Figure 2.

Reduced basal cardiac function and elevated CaMKII in CKO mice. A, Crabp1 allele was interrupted by a 5 bp insertion containing a Not1 site and CKO genotype is confirmed by Not1 digestion. CRABP1 is absent in CKO mice generated in C57BL/6J background. UD: undigested, D: digested. B, Representative heart images of male normal WT and CKO mice (top). Ratios of heart-to-body weight (HW/BW) and -tibia length (HW/TL) of male WT and CKO mice at age 16-20 weeks (n=10 each). *P<0.05, **P<0.01 vs. WT (t-test). C, HW/TL ratio of female WT and CKO mice (n=5 each). *P<0.05 vs. WT (t-test). D, HW/TL ratio of male WT and CKO mice at the indicated age. *P<0.05, **P<0.01 (t-test; n=3 each for 2.5 months, n=10-11 for 5 months, and n=6 each for 8 months). E, Representative microphotographs of WGA staining (n=3 each). Scale bar: 20 μm. F, Summary of relative cell size in D. *P<0.05 (t-test).
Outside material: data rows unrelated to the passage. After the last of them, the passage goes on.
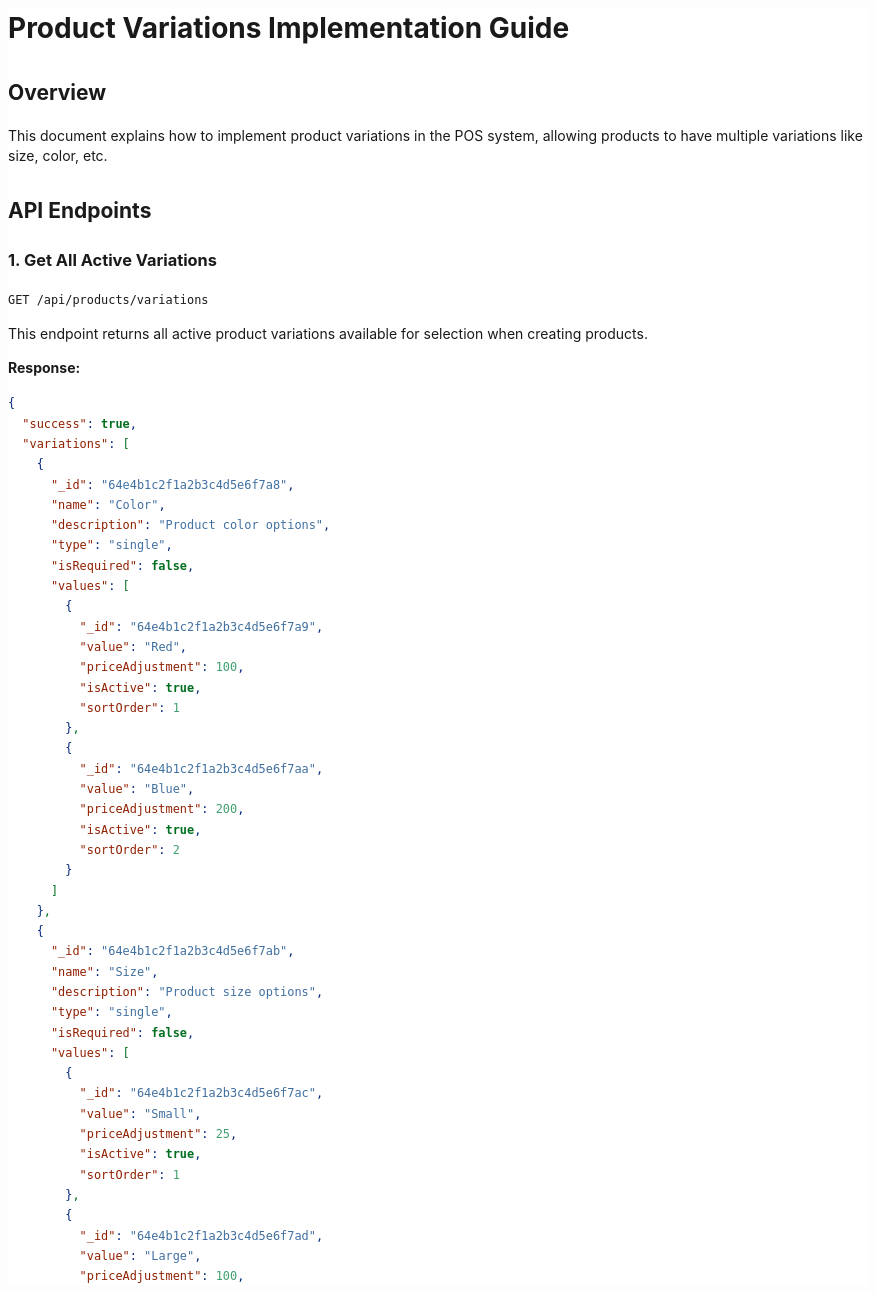 # Product Variations Implementation Guide

## Overview

This document explains how to implement product variations in the POS system, allowing products to have multiple variations like size, color, etc.

## API Endpoints

### 1. Get All Active Variations
```
GET /api/products/variations
```

This endpoint returns all active product variations available for selection when creating products.

**Response:**
```json
{
  "success": true,
  "variations": [
    {
      "_id": "64e4b1c2f1a2b3c4d5e6f7a8",
      "name": "Color",
      "description": "Product color options",
      "type": "single",
      "isRequired": false,
      "values": [
        {
          "_id": "64e4b1c2f1a2b3c4d5e6f7a9",
          "value": "Red",
          "priceAdjustment": 100,
          "isActive": true,
          "sortOrder": 1
        },
        {
          "_id": "64e4b1c2f1a2b3c4d5e6f7aa",
          "value": "Blue",
          "priceAdjustment": 200,
          "isActive": true,
          "sortOrder": 2
        }
      ]
    },
    {
      "_id": "64e4b1c2f1a2b3c4d5e6f7ab",
      "name": "Size",
      "description": "Product size options",
      "type": "single",
      "isRequired": false,
      "values": [
        {
          "_id": "64e4b1c2f1a2b3c4d5e6f7ac",
          "value": "Small",
          "priceAdjustment": 25,
          "isActive": true,
          "sortOrder": 1
        },
        {
          "_id": "64e4b1c2f1a2b3c4d5e6f7ad",
          "value": "Large",
          "priceAdjustment": 100,
```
G, Representative M-mode echocardiographs (a, a’: end-systolic LVID, b, b’: end-diastolic LVID, c, c’: end-diastolic LVPW). H, Representative western blots of ventricular lysates from normal WT and CKO mice probed with antibodies against phospho-CaMKII at T287 and phospho-PLN at T 17 and S16.